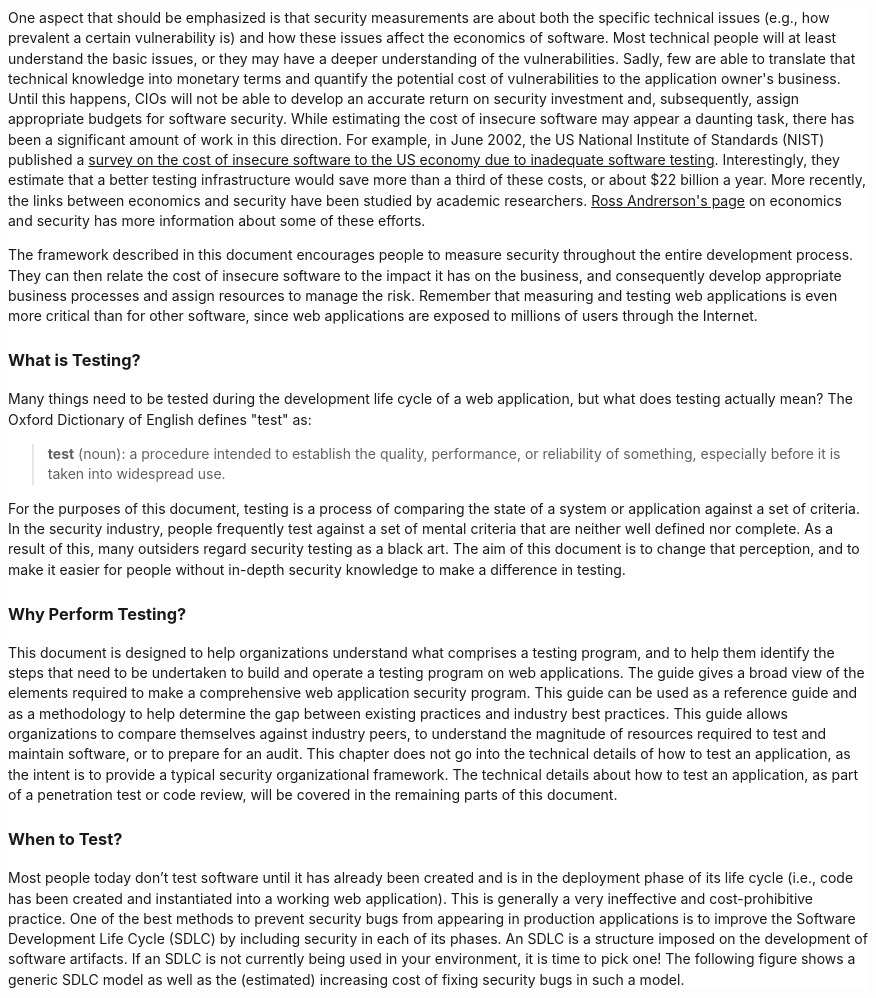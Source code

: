 One aspect that should be emphasized is that security measurements are about both the specific technical issues (e.g., how prevalent a certain vulnerability is) and how these issues affect the economics of software. Most technical people will at least understand the basic issues, or they may have a deeper understanding of the vulnerabilities. Sadly, few are able to translate that technical knowledge into monetary terms and quantify the potential cost of vulnerabilities to the application owner's business. Until this happens, CIOs will not be able to develop an accurate return on security investment and, subsequently, assign appropriate budgets for software security.
While estimating the cost of insecure software may appear a daunting task, there has been a significant amount of work in this direction. For example, in June 2002, the US National Institute of Standards (NIST) published a [survey on the cost of insecure software to the US economy due to inadequate software testing](https://www.nist.gov/director/planning/upload/report02-3.pdf). Interestingly, they estimate that a better testing infrastructure would save more than a third of these costs, or about $22 billion a year. More recently, the links between economics and security have been studied by academic researchers. [Ross Andrerson's page](https://www.cl.cam.ac.uk/~rja14/econsec.html) on economics and security has more information about some of these efforts.

The framework described in this document encourages people to measure security throughout the entire development process. They can then relate the cost of insecure software to the impact it has on the business, and consequently develop appropriate business processes and assign resources to manage the risk. Remember that measuring and testing web applications is even more critical than for other software, since web applications are exposed to millions of users through the Internet.

### What is Testing?

Many things need to be tested during the development life cycle of a web application, but what does testing actually mean? The Oxford Dictionary of English defines "test" as:

> **test** (noun): a procedure intended to establish the quality, performance, or reliability of something, especially before it is taken into widespread use.

For the purposes of this document, testing is a process of comparing the state of a system or application against a set of criteria. In the security industry, people frequently test against a set of mental criteria that are neither well defined nor complete. As a result of this, many outsiders regard security testing as a black art. The aim of this document is to change that perception, and to make it easier for people without in-depth security knowledge to make a difference in testing.

### Why Perform Testing?

This document is designed to help organizations understand what comprises a testing program, and to help them identify the steps that need to be undertaken to build and operate a testing program on web applications. The guide gives a broad view of the elements required to make a comprehensive web application security program. This guide can be used as a reference guide and as a methodology to help determine the gap between existing practices and industry best practices. This guide allows organizations to compare themselves against industry peers, to understand the magnitude of resources required to test and maintain software, or to prepare for an audit. This chapter does not go into the technical details of how to test an application, as the intent is to provide a typical security organizational framework. The technical details about how to test an application, as part of a penetration test or code review, will be covered in the remaining parts of this document.

### When to Test?

Most people today don’t test software until it has already been created and is in the deployment phase of its life cycle (i.e., code has been created and instantiated into a working web application). This is generally a very ineffective and cost-prohibitive practice. One of the best methods to prevent security bugs from appearing in production applications is to improve the Software Development Life Cycle (SDLC) by including security in each of its phases. An SDLC is a structure imposed on the development of software artifacts. If an SDLC is not currently being used in your environment, it is time to pick one! The following figure shows a generic SDLC model as well as the (estimated) increasing cost of fixing security bugs in such a model.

***

Try it:
A word-for-word retyping of every record is required, without the pictures.

Output for this exercise:
Source code

: One aspect that should be emphasized is that security measurements are about both the specific technical issues (e.g., how prevalent a certain vulnerability is) and how these issues affect the economics of software. Most technical people will at least understand the basic issues, or they may have a deeper understanding of the vulnerabilities. Sadly, few are able to translate that technical knowledge into monetary terms and quantify the potential cost of vulnerabilities to the application owner's business. Until this happens, CIOs will not be able to develop an accurate return on security investment and, subsequently, assign appropriate budgets for software security.
While estimating the cost of insecure software may appear a daunting task, there has been a significant amount of work in this direction. For example, in June 2002, the US National Institute of Standards (NIST) published a [survey on the cost of insecure software to the US economy due to inadequate software testing](https://www.nist.gov/director/planning/upload/report02-3.pdf). Interestingly, they estimate that a better testing infrastructure would save more than a third of these costs, or about $22 billion a year. More recently, the links between economics and security have been studied by academic researchers. [Ross Andrerson's page](https://www.cl.cam.ac.uk/~rja14/econsec.html) on economics and security has more information about some of these efforts.

The framework described in this document encourages people to measure security throughout the entire development process. They can then relate the cost of insecure software to the impact it has on the business, and consequently develop appropriate business processes and assign resources to manage the risk. Remember that measuring and testing web applications is even more critical than for other software, since web applications are exposed to millions of users through the Internet.

### What is Testing?

Many things need to be tested during the development life cycle of a web application, but what does testing actually mean? The Oxford Dictionary of English defines "test" as:

> **test** (noun): a procedure intended to establish the quality, performance, or reliability of something, especially before it is taken into widespread use.

For the purposes of this document, testing is a process of comparing the state of a system or application against a set of criteria. In the security industry, people frequently test against a set of mental criteria that are neither well defined nor complete. As a result of this, many outsiders regard security testing as a black art. The aim of this document is to change that perception, and to make it easier for people without in-depth security knowledge to make a difference in testing.

### Why Perform Testing?

This document is designed to help organizations understand what comprises a testing program, and to help them identify the steps that need to be undertaken to build and operate a testing program on web applications. The guide gives a broad view of the elements required to make a comprehensive web application security program. This guide can be used as a reference guide and as a methodology to help determine the gap between existing practices and industry best practices. This guide allows organizations to compare themselves against industry peers, to understand the magnitude of resources required to test and maintain software, or to prepare for an audit. This chapter does not go into the technical details of how to test an application, as the intent is to provide a typical security organizational framework. The technical details about how to test an application, as part of a penetration test or code review, will be covered in the remaining parts of this document.

### When to Test?

Most people today don’t test software until it has already been created and is in the deployment phase of its life cycle (i.e., code has been created and instantiated into a working web application). This is generally a very ineffective and cost-prohibitive practice. One of the best methods to prevent security bugs from appearing in production applications is to improve the Software Development Life Cycle (SDLC) by including security in each of its phases. An SDLC is a structure imposed on the development of software artifacts. If an SDLC is not currently being used in your environment, it is time to pick one! The following figure shows a generic SDLC model as well as the (estimated) increasing cost of fixing security bugs in such a model.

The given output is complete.